Avant, on finissait ses études, on commençait à travailler et on quittait la maison. Aujourd’hui, le jeune ne finit pas vraiment ses études ; il ne sait pas si un jour il va les finir ; il a commencé à travailler ; il a arrêté ; il va recommencer ; il a trois boulots en même temps mais pas assez d’argent… Quand sera-t-il enfin autonome ? Quand saura-t-il qu’il a passé à la prochaine génération.
4 . Le mariage.
Pendant longtemps, le mariage a été un but évident. Aujourd’hui, pour certains, ça ne l’est plus. Pour d’autres, c’est un but, mais une fois les études terminées et des revenus assurés… Les gens se marient donc de plus en plus tard.
5 . Les enfants.
Il y a quelques décennies, ces cinq étapes étaient généralement franchies au moment où un jeune atteignait ses 25 ans. Une nouvelle génération était advenue. Aujourd’hui, ces étapes se mélangent et s’éternisent. Par exemple, une jeune femme de 23 ans peut être très avancée à certains égards : suite à une erreur de parcours, elle a eu un enfant à 16 ans. Elle a donc arrêté l’école. Elle ne savait pas trop quoi faire. Maintenant elle reprend sa vie en main. Elle reprend des études. Elle avait quitté le foyer familial, mais elle y retourne à cause de ses études.
Cinq types de générations
Dans notre société, les sociologues décrivent des types de générations en fonction de leur époque. Voici les cinq derniers types de génération.
La génération booster (ou silencieuse) est formée de gens nés entre 1925 et 1945. Ces personnes âgées sont contentes d’exister, de voir leurs enfants et leurs petits-enfants. Elles sont loyales et s’intéressent surtout à leur environnement proche : la famille, le quartier. Leurs références sont l’Etat, l’Eglise et la famille.
La génération boomers est formée de gens nés entre 1945-1960. Ces personnes se préparent à la retraite et à la vieillesse. Cette génération a appris le devoir et la fidélité : « Je viens à l’église parce que c’est important. Ça passe avant le brunch, l’anniversaire, la ballade dominicale ». Ces personnes ont trouvé leur rythme et redoutent les changements. Elles s’intéressent à leur pays et suivent religieusement le téléjournal. Leurs références sont l’Etat, la famille et l’Eglise – qui a malgré tout perdu du crédit à leurs yeux durant la guerre.
La génération X est formée de gens nés entre 1960-1980. Ces personnes courent après le temps : elles ont tant de choses à faire et d’expériences à vivre ! Elles ont aussi besoin de loisirs et du temps pour elles : « Je ne pourrai pas venir au culte à 10 heures, parce que nous avons une fête de famille à 15 heures.

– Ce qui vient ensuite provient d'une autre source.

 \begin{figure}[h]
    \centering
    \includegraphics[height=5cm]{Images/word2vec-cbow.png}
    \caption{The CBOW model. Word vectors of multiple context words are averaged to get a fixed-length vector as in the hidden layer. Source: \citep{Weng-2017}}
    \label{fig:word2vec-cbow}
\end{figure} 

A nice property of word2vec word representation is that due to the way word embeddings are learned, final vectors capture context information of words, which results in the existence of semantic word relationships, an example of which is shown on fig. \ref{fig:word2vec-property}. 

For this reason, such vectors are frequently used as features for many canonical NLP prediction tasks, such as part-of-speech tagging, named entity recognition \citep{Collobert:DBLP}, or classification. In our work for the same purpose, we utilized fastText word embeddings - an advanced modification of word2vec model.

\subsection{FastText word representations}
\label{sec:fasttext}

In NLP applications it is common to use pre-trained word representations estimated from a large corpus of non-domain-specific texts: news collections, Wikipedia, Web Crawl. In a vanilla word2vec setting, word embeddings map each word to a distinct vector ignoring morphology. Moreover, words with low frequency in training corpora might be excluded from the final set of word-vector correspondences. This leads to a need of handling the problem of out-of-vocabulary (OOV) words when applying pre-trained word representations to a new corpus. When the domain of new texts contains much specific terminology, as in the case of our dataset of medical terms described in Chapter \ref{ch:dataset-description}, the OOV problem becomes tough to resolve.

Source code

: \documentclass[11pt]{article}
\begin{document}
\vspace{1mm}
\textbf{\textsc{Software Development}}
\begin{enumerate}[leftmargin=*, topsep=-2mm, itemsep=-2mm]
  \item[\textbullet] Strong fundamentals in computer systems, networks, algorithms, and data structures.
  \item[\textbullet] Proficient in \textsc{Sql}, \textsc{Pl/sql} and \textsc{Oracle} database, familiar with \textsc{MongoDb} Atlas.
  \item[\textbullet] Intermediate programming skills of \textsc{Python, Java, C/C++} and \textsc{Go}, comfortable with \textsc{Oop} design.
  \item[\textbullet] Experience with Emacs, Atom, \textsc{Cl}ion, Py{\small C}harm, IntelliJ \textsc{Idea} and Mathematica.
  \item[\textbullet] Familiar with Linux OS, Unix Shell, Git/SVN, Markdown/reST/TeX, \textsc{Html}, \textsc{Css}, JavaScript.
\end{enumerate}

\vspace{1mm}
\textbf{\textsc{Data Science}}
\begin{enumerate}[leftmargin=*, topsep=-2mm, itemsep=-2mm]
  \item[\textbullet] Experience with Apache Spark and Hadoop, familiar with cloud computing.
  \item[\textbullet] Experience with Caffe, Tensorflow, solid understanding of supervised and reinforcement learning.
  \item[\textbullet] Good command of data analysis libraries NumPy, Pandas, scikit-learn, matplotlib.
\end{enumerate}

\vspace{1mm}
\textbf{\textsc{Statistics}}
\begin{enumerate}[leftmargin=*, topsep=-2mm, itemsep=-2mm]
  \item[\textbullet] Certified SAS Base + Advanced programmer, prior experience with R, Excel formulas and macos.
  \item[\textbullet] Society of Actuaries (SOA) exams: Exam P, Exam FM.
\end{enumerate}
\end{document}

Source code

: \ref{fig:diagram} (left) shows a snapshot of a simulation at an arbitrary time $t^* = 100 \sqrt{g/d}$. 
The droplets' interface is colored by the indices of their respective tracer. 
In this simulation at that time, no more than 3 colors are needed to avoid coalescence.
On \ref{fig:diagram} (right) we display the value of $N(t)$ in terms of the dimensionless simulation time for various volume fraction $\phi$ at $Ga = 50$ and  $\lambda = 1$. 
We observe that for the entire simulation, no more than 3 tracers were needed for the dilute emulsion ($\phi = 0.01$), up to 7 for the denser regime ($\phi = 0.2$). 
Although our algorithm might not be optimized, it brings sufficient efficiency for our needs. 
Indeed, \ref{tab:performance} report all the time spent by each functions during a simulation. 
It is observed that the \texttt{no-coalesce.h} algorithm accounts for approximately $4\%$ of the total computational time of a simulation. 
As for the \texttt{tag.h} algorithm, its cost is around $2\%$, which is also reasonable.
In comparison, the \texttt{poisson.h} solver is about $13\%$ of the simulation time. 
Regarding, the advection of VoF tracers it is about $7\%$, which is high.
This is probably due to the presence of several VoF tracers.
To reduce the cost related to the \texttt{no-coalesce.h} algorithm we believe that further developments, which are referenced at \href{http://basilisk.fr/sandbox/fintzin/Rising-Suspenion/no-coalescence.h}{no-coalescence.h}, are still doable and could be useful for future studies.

J’ai besoin de temps pour moi. J’aurai la famille après : ça va me stresser ! » Pour ces personnes, le monde est fait de deux camps : l’Europe et les Etats-Unis d’un côté… les méchants de l’autre. Leurs références sont la famille et l’Eglise. L’Etat n’est plus trop pris au sérieux à cause des scandales politiques.
La génération Y est formée de gens nés entre 1980 et 2000. Ces personnes sont à la recherche de sens : « J’aimerais comprendre pourquoi on fait ce qu’on fait. Il faut qu’on discute ! » Les relations sont également très importantes : « Il faut qu’on se mette autour de la table. Dis-moi comment tu vas. Moi je vais bien. Je suis bien. Tu es bien. On est bien ! » Ces personnes aiment la diversité, l’originalité, la nouveauté, le changement. Elles s’intéressent au monde entier et veulent avoir mis le pied sur tous les continents avant de mourir. Leurs références ne sont ni l’Etat, ni l’Eglise, ni la famille. Elles connaissent la famille recomposée, après divorces et remariages : leurs amis sont plus vrais et dignes de confiance que leur famille. Quant à la confiance dans l’Etat, elle est oubliée depuis la génération précédente. Et l’Eglise est absente de leurs préoccupations. Leurs nouvelles références sont les amis et les influenceurs. Par exemple : Steve Jobs avec ses ordinateurs, ses smartphones et sa philosophie de vie.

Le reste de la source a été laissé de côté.